# GOAL OF THE EXERCISE:
Starting at the top line, print the entries below exactly as they are and skip every picture.

# EXCERPTED DATA:
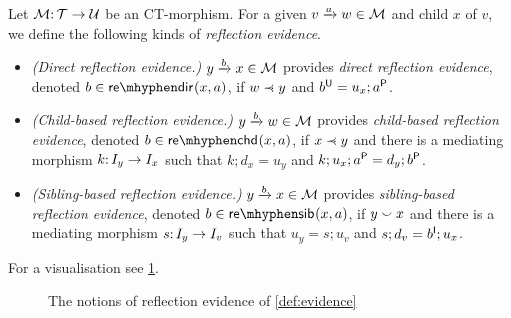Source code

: \begin{definition}\label{def:evidence}
Let $\cM\of \cT\to\cU$ be an CT-morphism. For a given $\trip vaw\in\cM$ and child $x$ of $v$, we define the following kinds of \emph{reflection evidence}.
\begin{itemize}[topsep=\smallskipamount]
\item \emph{(Direct reflection evidence.)} $\trip ybx\in\cM$ provides \emph{direct reflection evidence}, denoted $\issdir b{x,a}$, if $w\parentof y$ and $b\U=u_x;a\P$.
\item \emph{(Child-based reflection evidence.)} $\trip ybw\in\cM$ provides \emph{child-based reflection evidence}, denoted $\isschd b{x,a}$, if $x\parentof y$ and there is a mediating morphism $k\of I_y\to I_x$ such that $k;d_x=u_y$ and $k;u_x;a\P=d_y;b\P$.
\item \emph{(Sibling-based reflection evidence.)} $\trip ybx\in\cM$ provides \emph{sibling-based reflection evidence}, denoted $\isssib b{x,a}$, if $y\sibling x$ and there is a mediating morphism $s\of I_y\to I_v$ such that $u_y=s;u_v$ and $s;d_v=b\I;u_x$.
\end{itemize}
\end{definition}
%
For a visualisation see \cref{fig:source-support}.
%
\begin{figure}
	
	\caption{The notions of reflection evidence of \cref{def:evidence}}
	\label{fig:source-support}
\end{figure}

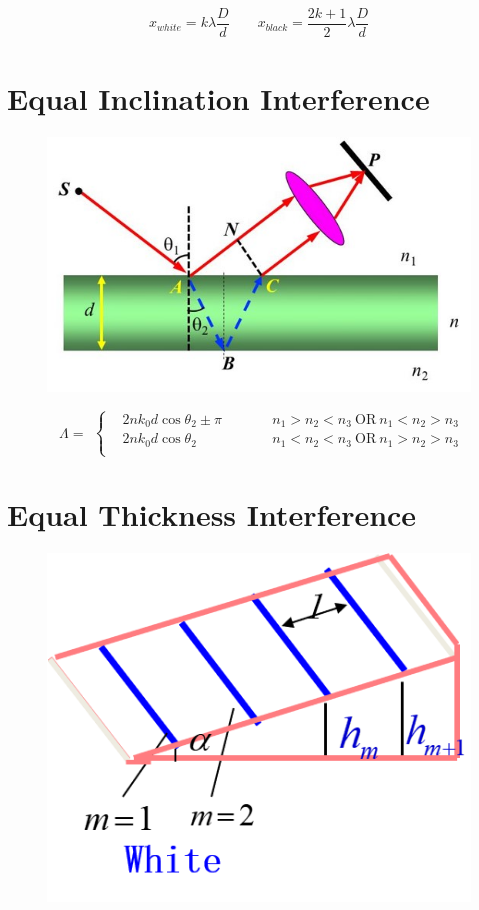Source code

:\begin{equation*}
  \begin{aligned}
    x_{white} = k \lambda \dfrac{D}{d} \quad\quad x_{black} = \dfrac{2 k + 1}{2} \lambda \dfrac{D}{d}   
  \end{aligned}
\end{equation*}

\section{Equal Inclination Interference}

\begin{figure}[H]
  \centering
  \includegraphics[width=0.4\linewidth]{figures/Equal-inclination}
\end{figure}

\begin{equation*}
  \begin{aligned}
    \Lambda =
  \end{aligned}
  \left\{
    \begin{aligned}
      & 2nk_0 d \cos \theta_2 \pm \pi && \quad\quad n_1 > n_2 < n_3 \ \text{OR} \  n_1 < n_2 > n_3 \\
      & 2nk_0 d \cos \theta_2 && \quad\quad n_1 < n_2 < n_3 \  \text{OR} \  n_1 > n_2 > n_3 \\
    \end{aligned}
  \right.
\end{equation*}

\section{Equal Thickness Interference}

\begin{figure}[H]
  \centering
  \includegraphics[width=0.4\linewidth]{figures/Equal-thickness}
\end{figure}

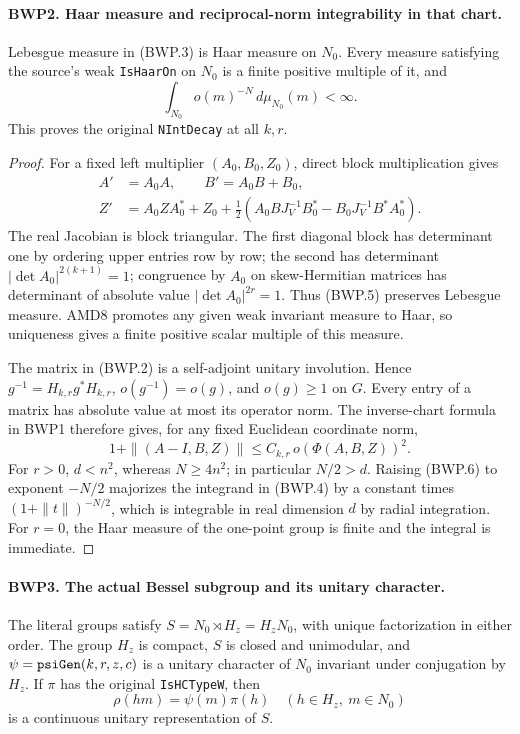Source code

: \documentclass[11pt,a4paper]{article}
\numberwithin{equation}{section}
\theoremstyle{remark}\newtheorem{remark}[theorem]{Remark}
\begin{document}
\paragraph{BWP2. Haar measure and reciprocal-norm integrability in that chart.}
\label{claim:BWP2}
Lebesgue measure in (BWP.3) is Haar measure on \(N_0\).
Every measure satisfying the source's weak \texttt{Is\allowbreak Haar\allowbreak On}
on \(N_0\) is a finite positive multiple of it, and
\[
 \int_{N_0}o(m)^{-N}\,d\mu_{N_0}(m)<\infty.
 \tag{BWP.4}
\]
This proves the original \texttt{NInt\allowbreak Decay} at all \(k,r\).

\begin{proof}
For a fixed left multiplier \((A_0,B_0,Z_0)\), direct block
multiplication gives
\[
 \begin{split}
 A'&=A_0A,\qquad B'=A_0B+B_0,\\
 Z'&=A_0ZA_0^*+Z_0+
 \tfrac12(A_0BJ_V^{-1}B_0^*-B_0J_V^{-1}B^*A_0^*).
 \end{split}
 \tag{BWP.5}
\]
The real Jacobian is block triangular.  The first diagonal block
has determinant one by ordering upper entries row by row; the second
has determinant \(|\det A_0|^{2(k+1)}=1\); congruence by \(A_0\)
on skew-Hermitian matrices has determinant of absolute value
\(|\det A_0|^{2r}=1\).  Thus (BWP.5) preserves Lebesgue measure.
AMD8 promotes any given weak invariant measure to Haar, so uniqueness
gives a finite positive scalar multiple of this measure.

The matrix in (BWP.2) is a self-adjoint unitary involution.  Hence
\(g^{-1}=H_{k,r}g^*H_{k,r}\), \(o(g^{-1})=o(g)\), and
\(o(g)\ge1\) on \(G\).  Every entry of a matrix has absolute
value at most its operator norm.  The inverse-chart formula in BWP1
therefore gives, for any fixed Euclidean coordinate norm,
\[
 1+\|(A-I,B,Z)\|\le C_{k,r}\,o(\Phi(A,B,Z))^2.
 \tag{BWP.6}
\]
For \(r>0\), \(d< n^2\), whereas \(N\ge4n^2\); in
particular \(N/2>d\).  Raising (BWP.6) to exponent \(-N/2\)
majorizes the integrand in (BWP.4) by a constant times
\((1+\|t\|)^{-N/2}\), which is integrable in real dimension
\(d\) by radial integration.  For \(r=0\), the Haar measure
of the one-point group is finite and the integral is immediate.
\end{proof}

\paragraph{BWP3. The actual Bessel subgroup and its unitary character.}
\label{claim:BWP3}
The literal groups satisfy \(S=N_0\rtimes H_z=H_zN_0\), with
unique factorization in either order.  The group \(H_z\) is compact,
\(S\) is closed and unimodular, and
\(\psi=\texttt{psi\allowbreak Gen}(k,r,z,c)\) is a unitary character of
\(N_0\) invariant under conjugation by \(H_z\).  If \(\pi\)
has the original \texttt{Is\allowbreak HCType\allowbreak W}, then
\[
 \rho(hm)=\psi(m)\pi(h)\quad(h\in H_z,\ m\in N_0)
 \tag{BWP.7}
\]
is a continuous unitary representation of \(S\).
\end{document}
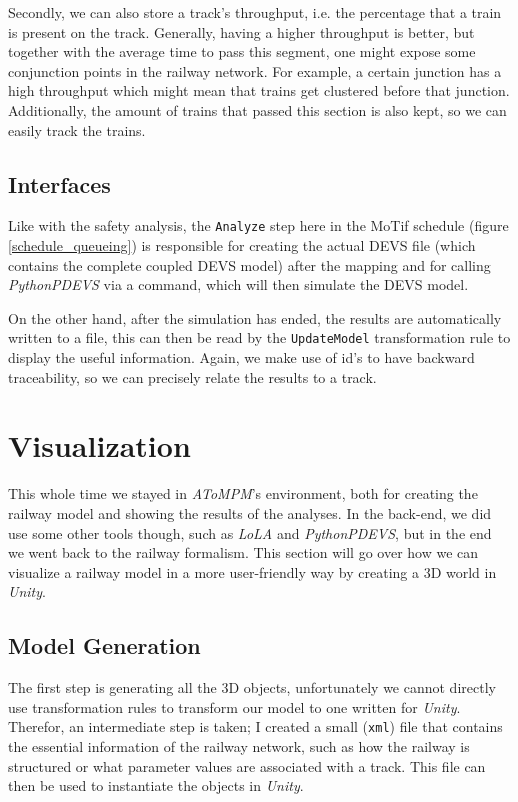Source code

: \documentclass{article}
\begin{document}
Secondly, we can also store a track's throughput, i.e. the percentage that a train is present on the track. Generally, having a higher throughput is better, but together with the average time to pass this segment, one might expose some conjunction points in the railway network. For example, a certain junction has a high throughput which might mean that trains get clustered before that junction. Additionally, the amount of trains that passed this section is also kept, so we can easily track the trains.

\subsection{Interfaces}

Like with the safety analysis, the \texttt{Analyze} step here in the MoTif schedule (figure \ref{schedule_queueing}) is responsible for creating the actual DEVS file (which contains the complete coupled DEVS model) after the mapping and for calling \textit{PythonPDEVS} via a command, which will then simulate the DEVS model.

On the other hand, after the simulation has ended, the results are automatically written to a file, this can then be read by the \texttt{UpdateModel} transformation rule to display the useful information. Again, we make use of id's to have backward traceability, so we can precisely relate the results to a track.

\section{Visualization}

This whole time we stayed in \textit{AToMPM}'s environment, both for creating the railway model and showing the results of the analyses. In the back-end, we did use some other tools though, such as \textit{LoLA} and \textit{PythonPDEVS}, but in the end we went back to the railway formalism. This section will go over how we can visualize a railway model in a more user-friendly way by creating a 3D world in \textit{Unity}.

\subsection{Model Generation}

The first step is generating all the 3D objects, unfortunately we cannot directly use transformation rules to transform our model to one written for \textit{Unity}. Therefor, an intermediate step is taken; I created a small (\texttt{xml}) file that contains the essential information of the railway network, such as how the railway is structured or what parameter values are associated with a track. This file can then be used to instantiate the objects in \textit{Unity}.
\end{document}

# SOLUTION TO THE EXERCISE:
Source code

: \begin{definition}\label{def:evidence}
Let $\cM\of \cT\to\cU$ be an CT-morphism. For a given $\trip vaw\in\cM$ and child $x$ of $v$, we define the following kinds of \emph{reflection evidence}.
\begin{itemize}[topsep=\smallskipamount]
\item \emph{(Direct reflection evidence.)} $\trip ybx\in\cM$ provides \emph{direct reflection evidence}, denoted $\issdir b{x,a}$, if $w\parentof y$ and $b\U=u_x;a\P$.
\item \emph{(Child-based reflection evidence.)} $\trip ybw\in\cM$ provides \emph{child-based reflection evidence}, denoted $\isschd b{x,a}$, if $x\parentof y$ and there is a mediating morphism $k\of I_y\to I_x$ such that $k;d_x=u_y$ and $k;u_x;a\P=d_y;b\P$.
\item \emph{(Sibling-based reflection evidence.)} $\trip ybx\in\cM$ provides \emph{sibling-based reflection evidence}, denoted $\isssib b{x,a}$, if $y\sibling x$ and there is a mediating morphism $s\of I_y\to I_v$ such that $u_y=s;u_v$ and $s;d_v=b\I;u_x$.
\end{itemize}
\end{definition}
%
For a visualisation see \cref{fig:source-support}.
%
\begin{figure}
	
	\caption{The notions of reflection evidence of \cref{def:evidence}}
	\label{fig:source-support}
\end{figure}

Source code

:\begin{equation*}
  \begin{aligned}
    x_{white} = k \lambda \dfrac{D}{d} \quad\quad x_{black} = \dfrac{2 k + 1}{2} \lambda \dfrac{D}{d}   
  \end{aligned}
\end{equation*}

\section{Equal Inclination Interference}

\begin{figure}[H]
  \centering
  \includegraphics[width=0.4\linewidth]{figures/Equal-inclination}
\end{figure}

\begin{equation*}
  \begin{aligned}
    \Lambda =
  \end{aligned}
  \left\{
    \begin{aligned}
      & 2nk_0 d \cos \theta_2 \pm \pi && \quad\quad n_1 > n_2 < n_3 \ \text{OR} \  n_1 < n_2 > n_3 \\
      & 2nk_0 d \cos \theta_2 && \quad\quad n_1 < n_2 < n_3 \  \text{OR} \  n_1 > n_2 > n_3 \\
    \end{aligned}
  \right.
\end{equation*}

\section{Equal Thickness Interference}

\begin{figure}[H]
  \centering
  \includegraphics[width=0.4\linewidth]{figures/Equal-thickness}
\end{figure}

Source code

: \documentclass[11pt,a4paper]{article}
\numberwithin{equation}{section}
\theoremstyle{remark}\newtheorem{remark}[theorem]{Remark}
\begin{document}
\paragraph{BWP2. Haar measure and reciprocal-norm integrability in that chart.}
\label{claim:BWP2}
Lebesgue measure in (BWP.3) is Haar measure on \(N_0\).
Every measure satisfying the source's weak \texttt{Is\allowbreak Haar\allowbreak On}
on \(N_0\) is a finite positive multiple of it, and
\[
 \int_{N_0}o(m)^{-N}\,d\mu_{N_0}(m)<\infty.
 \tag{BWP.4}
\]
This proves the original \texttt{NInt\allowbreak Decay} at all \(k,r\).

\begin{proof}
For a fixed left multiplier \((A_0,B_0,Z_0)\), direct block
multiplication gives
\[
 \begin{split}
 A'&=A_0A,\qquad B'=A_0B+B_0,\\
 Z'&=A_0ZA_0^*+Z_0+
 \tfrac12(A_0BJ_V^{-1}B_0^*-B_0J_V^{-1}B^*A_0^*).
 \end{split}
 \tag{BWP.5}
\]
The real Jacobian is block triangular.  The first diagonal block
has determinant one by ordering upper entries row by row; the second
has determinant \(|\det A_0|^{2(k+1)}=1\); congruence by \(A_0\)
on skew-Hermitian matrices has determinant of absolute value
\(|\det A_0|^{2r}=1\).  Thus (BWP.5) preserves Lebesgue measure.
AMD8 promotes any given weak invariant measure to Haar, so uniqueness
gives a finite positive scalar multiple of this measure.

The matrix in (BWP.2) is a self-adjoint unitary involution.  Hence
\(g^{-1}=H_{k,r}g^*H_{k,r}\), \(o(g^{-1})=o(g)\), and
\(o(g)\ge1\) on \(G\).  Every entry of a matrix has absolute
value at most its operator norm.  The inverse-chart formula in BWP1
therefore gives, for any fixed Euclidean coordinate norm,
\[
 1+\|(A-I,B,Z)\|\le C_{k,r}\,o(\Phi(A,B,Z))^2.
 \tag{BWP.6}
\]
For \(r>0\), \(d< n^2\), whereas \(N\ge4n^2\); in
particular \(N/2>d\).  Raising (BWP.6) to exponent \(-N/2\)
majorizes the integrand in (BWP.4) by a constant times
\((1+\|t\|)^{-N/2}\), which is integrable in real dimension
\(d\) by radial integration.  For \(r=0\), the Haar measure
of the one-point group is finite and the integral is immediate.
\end{proof}

\paragraph{BWP3. The actual Bessel subgroup and its unitary character.}
\label{claim:BWP3}
The literal groups satisfy \(S=N_0\rtimes H_z=H_zN_0\), with
unique factorization in either order.  The group \(H_z\) is compact,
\(S\) is closed and unimodular, and
\(\psi=\texttt{psi\allowbreak Gen}(k,r,z,c)\) is a unitary character of
\(N_0\) invariant under conjugation by \(H_z\).  If \(\pi\)
has the original \texttt{Is\allowbreak HCType\allowbreak W}, then
\[
 \rho(hm)=\psi(m)\pi(h)\quad(h\in H_z,\ m\in N_0)
 \tag{BWP.7}
\]
is a continuous unitary representation of \(S\).
\end{document}
Source code

: \documentclass{article}
\begin{document}
Secondly, we can also store a track's throughput, i.e. the percentage that a train is present on the track. Generally, having a higher throughput is better, but together with the average time to pass this segment, one might expose some conjunction points in the railway network. For example, a certain junction has a high throughput which might mean that trains get clustered before that junction. Additionally, the amount of trains that passed this section is also kept, so we can easily track the trains.

\subsection{Interfaces}

Like with the safety analysis, the \texttt{Analyze} step here in the MoTif schedule (figure \ref{schedule_queueing}) is responsible for creating the actual DEVS file (which contains the complete coupled DEVS model) after the mapping and for calling \textit{PythonPDEVS} via a command, which will then simulate the DEVS model.

On the other hand, after the simulation has ended, the results are automatically written to a file, this can then be read by the \texttt{UpdateModel} transformation rule to display the useful information. Again, we make use of id's to have backward traceability, so we can precisely relate the results to a track.

\section{Visualization}

This whole time we stayed in \textit{AToMPM}'s environment, both for creating the railway model and showing the results of the analyses. In the back-end, we did use some other tools though, such as \textit{LoLA} and \textit{PythonPDEVS}, but in the end we went back to the railway formalism. This section will go over how we can visualize a railway model in a more user-friendly way by creating a 3D world in \textit{Unity}.

\subsection{Model Generation}

The first step is generating all the 3D objects, unfortunately we cannot directly use transformation rules to transform our model to one written for \textit{Unity}. Therefor, an intermediate step is taken; I created a small (\texttt{xml}) file that contains the essential information of the railway network, such as how the railway is structured or what parameter values are associated with a track. This file can then be used to instantiate the objects in \textit{Unity}.
\end{document}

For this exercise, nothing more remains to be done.